A few years ago, I wrote about Rihanna asking her fans to stop hating on Chris Brown, and how hard it can be to support a woman who, in turn, supports the man who very publicly abused her. In the comments, a woman explained why she returned to her abuser: “People who knew he was abusive asked me why I would go back. My response was always, why not? I felt if no one else cares about my abuse, if everyone thinks he is the victim and asks ‘how long should he be punished,’ then why shouldn't I forgive him?” Collectively, we do a terrible job of letting survivors know we care about them, no matter what they decide. We don’t talk about what it means for a black woman to call the police on a black man. We don’t acknowledge that seeking a protective order can mean putting up with disparaging comments, and that a woman who calls it “abuse” and tries to leave is putting herself in more immediate danger. We don’t talk about the fact that nobody wants to feel like a victim.

This is why it takes video footage to make everyone sit up and take notice. Nobody wants to believe their friend, their teammate, their favorite player, their boyfriend, their husband is an abuser. It’s easier to think, “he has a bad temper” or, “that argument got out of hand” rather than, “This guy abuses his wife.” After he dragged his fiancée from the elevator unconscious, Ray Rice told his teammates that he hit her because he was defending himself. The teammates believed him. It was the easiest option. Tempers and poorly handled arguments can be explained away or selectively ignored as “incidents.” But when Rice’s teammates and bosses at the NFL watched that video, they didn’t see a professional football player defending himself against his much-smaller wife.

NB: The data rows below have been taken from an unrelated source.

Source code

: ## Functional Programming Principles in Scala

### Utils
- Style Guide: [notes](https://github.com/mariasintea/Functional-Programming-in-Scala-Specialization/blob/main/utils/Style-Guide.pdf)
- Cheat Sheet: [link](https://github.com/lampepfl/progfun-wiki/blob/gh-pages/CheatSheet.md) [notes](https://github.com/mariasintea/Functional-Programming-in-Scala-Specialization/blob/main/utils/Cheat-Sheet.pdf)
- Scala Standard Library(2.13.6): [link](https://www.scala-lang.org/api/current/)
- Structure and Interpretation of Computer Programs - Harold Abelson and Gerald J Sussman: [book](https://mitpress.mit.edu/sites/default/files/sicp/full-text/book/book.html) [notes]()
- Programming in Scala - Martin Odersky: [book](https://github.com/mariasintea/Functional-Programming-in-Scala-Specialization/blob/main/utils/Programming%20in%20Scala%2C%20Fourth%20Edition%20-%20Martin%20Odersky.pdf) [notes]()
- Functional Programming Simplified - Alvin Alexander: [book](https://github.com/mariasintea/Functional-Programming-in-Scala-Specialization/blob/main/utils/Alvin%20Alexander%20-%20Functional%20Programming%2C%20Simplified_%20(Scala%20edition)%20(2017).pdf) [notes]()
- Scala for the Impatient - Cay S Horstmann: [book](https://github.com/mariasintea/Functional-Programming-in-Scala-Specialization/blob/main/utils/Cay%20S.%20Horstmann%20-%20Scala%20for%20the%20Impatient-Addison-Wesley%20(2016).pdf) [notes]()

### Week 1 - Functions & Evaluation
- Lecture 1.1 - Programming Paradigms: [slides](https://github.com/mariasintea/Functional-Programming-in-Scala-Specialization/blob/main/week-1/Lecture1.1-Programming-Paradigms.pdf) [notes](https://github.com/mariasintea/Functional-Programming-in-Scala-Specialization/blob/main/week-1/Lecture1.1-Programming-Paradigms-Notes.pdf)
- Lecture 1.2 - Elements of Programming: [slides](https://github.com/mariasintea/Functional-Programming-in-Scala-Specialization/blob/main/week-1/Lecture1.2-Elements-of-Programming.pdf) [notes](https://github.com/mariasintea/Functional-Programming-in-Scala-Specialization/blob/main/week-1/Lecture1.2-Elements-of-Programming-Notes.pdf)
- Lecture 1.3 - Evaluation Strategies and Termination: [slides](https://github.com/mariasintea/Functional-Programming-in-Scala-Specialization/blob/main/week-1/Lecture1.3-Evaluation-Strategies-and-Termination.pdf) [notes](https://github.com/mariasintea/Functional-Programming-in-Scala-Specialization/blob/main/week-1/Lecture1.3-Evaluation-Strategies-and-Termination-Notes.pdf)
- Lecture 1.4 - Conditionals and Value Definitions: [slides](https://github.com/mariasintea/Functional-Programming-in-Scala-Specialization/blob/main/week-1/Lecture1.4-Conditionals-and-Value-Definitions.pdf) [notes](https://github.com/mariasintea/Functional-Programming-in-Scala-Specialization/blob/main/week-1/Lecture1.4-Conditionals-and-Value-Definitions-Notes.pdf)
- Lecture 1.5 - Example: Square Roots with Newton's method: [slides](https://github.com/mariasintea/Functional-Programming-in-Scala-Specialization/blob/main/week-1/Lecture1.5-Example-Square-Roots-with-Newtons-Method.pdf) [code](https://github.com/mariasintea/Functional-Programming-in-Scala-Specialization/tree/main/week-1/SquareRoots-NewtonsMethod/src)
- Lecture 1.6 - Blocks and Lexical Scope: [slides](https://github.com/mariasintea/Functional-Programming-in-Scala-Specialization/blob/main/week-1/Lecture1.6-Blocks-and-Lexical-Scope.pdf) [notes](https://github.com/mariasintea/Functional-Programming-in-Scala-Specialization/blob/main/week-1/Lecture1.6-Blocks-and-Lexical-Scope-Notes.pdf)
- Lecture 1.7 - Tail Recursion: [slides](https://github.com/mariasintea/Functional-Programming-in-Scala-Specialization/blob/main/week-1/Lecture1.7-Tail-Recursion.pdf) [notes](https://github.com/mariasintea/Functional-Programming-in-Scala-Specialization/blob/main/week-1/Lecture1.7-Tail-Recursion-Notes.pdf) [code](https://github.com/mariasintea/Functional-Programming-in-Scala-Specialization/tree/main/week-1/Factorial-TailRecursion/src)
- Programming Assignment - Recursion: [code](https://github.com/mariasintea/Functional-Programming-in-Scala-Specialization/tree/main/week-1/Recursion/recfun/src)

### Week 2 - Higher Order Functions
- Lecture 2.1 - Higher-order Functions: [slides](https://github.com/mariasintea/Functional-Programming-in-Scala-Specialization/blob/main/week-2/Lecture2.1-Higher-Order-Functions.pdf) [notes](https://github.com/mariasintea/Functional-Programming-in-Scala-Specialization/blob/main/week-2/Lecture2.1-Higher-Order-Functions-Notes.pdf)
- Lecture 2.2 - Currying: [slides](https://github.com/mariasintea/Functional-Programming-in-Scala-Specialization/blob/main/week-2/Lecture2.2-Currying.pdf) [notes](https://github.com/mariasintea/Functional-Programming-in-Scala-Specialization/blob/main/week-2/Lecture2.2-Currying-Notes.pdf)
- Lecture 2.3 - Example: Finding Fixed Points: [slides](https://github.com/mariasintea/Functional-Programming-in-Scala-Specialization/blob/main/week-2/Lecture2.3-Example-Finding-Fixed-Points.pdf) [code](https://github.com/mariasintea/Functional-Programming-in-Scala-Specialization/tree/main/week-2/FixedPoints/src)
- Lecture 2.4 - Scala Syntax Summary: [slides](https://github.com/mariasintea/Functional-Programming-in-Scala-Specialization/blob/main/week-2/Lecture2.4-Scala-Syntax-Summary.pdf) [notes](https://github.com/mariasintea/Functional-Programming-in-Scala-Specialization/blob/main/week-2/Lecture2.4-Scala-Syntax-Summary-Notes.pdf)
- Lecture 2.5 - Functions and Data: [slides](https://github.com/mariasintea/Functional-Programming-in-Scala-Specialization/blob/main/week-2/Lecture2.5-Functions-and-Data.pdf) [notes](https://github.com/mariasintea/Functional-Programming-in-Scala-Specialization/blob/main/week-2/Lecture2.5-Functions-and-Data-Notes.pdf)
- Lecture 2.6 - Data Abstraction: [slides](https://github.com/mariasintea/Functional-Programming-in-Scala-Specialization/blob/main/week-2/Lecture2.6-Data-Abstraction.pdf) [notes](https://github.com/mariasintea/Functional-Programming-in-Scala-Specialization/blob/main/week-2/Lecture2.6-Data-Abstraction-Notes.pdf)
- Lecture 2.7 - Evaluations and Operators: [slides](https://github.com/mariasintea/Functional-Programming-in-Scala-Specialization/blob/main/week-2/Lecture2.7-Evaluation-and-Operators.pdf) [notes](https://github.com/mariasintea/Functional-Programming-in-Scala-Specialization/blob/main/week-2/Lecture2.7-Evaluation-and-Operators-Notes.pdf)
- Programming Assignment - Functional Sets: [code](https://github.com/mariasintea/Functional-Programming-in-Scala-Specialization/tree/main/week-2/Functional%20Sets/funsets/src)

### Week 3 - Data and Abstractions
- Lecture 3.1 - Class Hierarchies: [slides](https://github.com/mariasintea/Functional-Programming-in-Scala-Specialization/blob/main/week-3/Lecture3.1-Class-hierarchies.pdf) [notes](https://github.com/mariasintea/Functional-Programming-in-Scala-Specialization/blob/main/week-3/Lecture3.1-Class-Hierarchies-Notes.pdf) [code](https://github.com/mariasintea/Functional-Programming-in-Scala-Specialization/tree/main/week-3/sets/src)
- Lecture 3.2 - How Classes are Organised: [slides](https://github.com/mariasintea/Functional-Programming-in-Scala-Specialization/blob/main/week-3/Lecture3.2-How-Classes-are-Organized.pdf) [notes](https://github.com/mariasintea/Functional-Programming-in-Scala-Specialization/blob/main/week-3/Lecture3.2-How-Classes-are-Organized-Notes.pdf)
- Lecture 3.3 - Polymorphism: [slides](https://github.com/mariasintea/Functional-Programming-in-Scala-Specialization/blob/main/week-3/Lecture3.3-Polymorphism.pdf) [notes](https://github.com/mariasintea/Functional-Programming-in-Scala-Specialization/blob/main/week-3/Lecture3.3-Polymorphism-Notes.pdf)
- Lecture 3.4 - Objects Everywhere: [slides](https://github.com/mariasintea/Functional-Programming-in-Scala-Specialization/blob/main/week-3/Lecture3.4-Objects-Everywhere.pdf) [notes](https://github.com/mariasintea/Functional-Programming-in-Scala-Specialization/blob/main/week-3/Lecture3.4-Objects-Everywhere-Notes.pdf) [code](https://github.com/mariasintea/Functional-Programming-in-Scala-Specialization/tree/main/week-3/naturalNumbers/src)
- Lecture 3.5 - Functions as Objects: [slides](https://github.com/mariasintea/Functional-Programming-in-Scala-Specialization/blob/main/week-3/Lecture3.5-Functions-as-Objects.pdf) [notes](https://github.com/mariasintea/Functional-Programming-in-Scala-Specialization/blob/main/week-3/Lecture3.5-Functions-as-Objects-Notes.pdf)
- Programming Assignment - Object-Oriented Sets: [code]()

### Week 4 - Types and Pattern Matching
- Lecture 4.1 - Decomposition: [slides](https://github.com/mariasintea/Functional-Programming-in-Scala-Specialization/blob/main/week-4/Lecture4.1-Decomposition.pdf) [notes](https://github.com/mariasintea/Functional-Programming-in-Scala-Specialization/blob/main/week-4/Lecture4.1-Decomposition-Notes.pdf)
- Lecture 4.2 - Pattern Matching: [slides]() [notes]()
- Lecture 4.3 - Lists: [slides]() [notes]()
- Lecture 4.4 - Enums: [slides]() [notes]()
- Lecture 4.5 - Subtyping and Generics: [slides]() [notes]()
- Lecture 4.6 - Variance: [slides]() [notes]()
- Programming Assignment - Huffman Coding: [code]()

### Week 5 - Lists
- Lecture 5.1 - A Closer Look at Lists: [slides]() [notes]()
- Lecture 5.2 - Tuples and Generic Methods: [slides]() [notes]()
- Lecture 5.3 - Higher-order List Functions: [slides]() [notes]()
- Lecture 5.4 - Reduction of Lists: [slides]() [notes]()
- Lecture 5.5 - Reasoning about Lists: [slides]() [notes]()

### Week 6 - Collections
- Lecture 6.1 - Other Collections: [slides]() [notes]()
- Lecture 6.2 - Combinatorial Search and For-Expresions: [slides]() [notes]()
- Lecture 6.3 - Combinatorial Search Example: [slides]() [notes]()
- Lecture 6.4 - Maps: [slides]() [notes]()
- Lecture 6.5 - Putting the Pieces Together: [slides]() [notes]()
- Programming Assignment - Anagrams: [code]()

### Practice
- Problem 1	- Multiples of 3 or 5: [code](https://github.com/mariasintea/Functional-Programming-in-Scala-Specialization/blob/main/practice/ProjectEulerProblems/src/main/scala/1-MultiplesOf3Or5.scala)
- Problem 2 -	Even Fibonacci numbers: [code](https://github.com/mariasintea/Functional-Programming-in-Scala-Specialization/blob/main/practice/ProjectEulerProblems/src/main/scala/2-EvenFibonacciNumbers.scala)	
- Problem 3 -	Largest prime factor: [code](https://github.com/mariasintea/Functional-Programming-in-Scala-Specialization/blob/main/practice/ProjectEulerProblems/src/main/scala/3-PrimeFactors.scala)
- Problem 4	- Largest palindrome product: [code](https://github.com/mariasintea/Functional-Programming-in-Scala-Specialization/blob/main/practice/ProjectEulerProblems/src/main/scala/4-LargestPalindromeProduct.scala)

They saw abuse.

Often it isn’t so clear, even to survivors themselves. The very nature of abuse is that abusers make it tough for victims themselves to identify what's happening. This spring, Rachel Sklar described what it’s like to be on the receiving end of abuse: “It’s anger wrapped in fear, guilt, self-doubt, helplessness, sadness — so you shift from defensive mode into comfort mode, where you are the person who is calm and caring and reassuring. You’re the one who has it together. He’s the one who needs help, and you’re the one who’s helping. You learn to work around his triggers and do the things to soothe him and to leave parties quickly and to pick your battles.” You may break up with him and realize how bad it had gotten and still never label it “abuse.”

In only acting now that the security-camera footage is public, the NFL is setting a disgusting standard. It’s communicating to survivors — and the rest of us — that their testimony is not enough. Their broken bones are not enough. Guilty verdicts are not enough. Anything short of a public spectacle is not enough to make the league and the media sit up and say that assault and abuse are unacceptable. The tacit request is that survivors get comfortable with re-victimization if they want justice. The reaction to the “ELEVATOR KNOCKOUT” video doesn’t prove that the NFL is finally getting tough on domestic abusers. It just confirms survivors’ nagging suspicion that, without a viral video as evidence, it’s not really abuse. It’s just “an incident.”